** EXERCISE **
Would you find each line in the entries below with the string "Bearer" and copy it?

-------- DATA SECTION --------

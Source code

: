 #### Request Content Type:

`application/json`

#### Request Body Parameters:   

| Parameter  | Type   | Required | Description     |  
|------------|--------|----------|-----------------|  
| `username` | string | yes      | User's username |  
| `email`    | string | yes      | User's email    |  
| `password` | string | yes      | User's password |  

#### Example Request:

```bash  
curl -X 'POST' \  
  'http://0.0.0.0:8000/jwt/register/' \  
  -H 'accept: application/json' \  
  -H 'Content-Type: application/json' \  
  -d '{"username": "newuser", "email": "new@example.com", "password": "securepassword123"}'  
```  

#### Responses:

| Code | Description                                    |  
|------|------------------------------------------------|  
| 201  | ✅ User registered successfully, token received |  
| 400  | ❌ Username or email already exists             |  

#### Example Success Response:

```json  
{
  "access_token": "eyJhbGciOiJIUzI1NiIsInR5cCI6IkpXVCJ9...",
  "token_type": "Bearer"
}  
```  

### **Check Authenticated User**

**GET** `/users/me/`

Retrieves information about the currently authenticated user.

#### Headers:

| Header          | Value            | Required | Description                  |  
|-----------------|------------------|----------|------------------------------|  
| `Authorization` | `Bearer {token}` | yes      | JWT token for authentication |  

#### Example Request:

--------

** EXERCISE ANSWER **
  "token_type": "Bearer"
| `Authorization` | `Bearer {token}` | yes      | JWT token for authentication |  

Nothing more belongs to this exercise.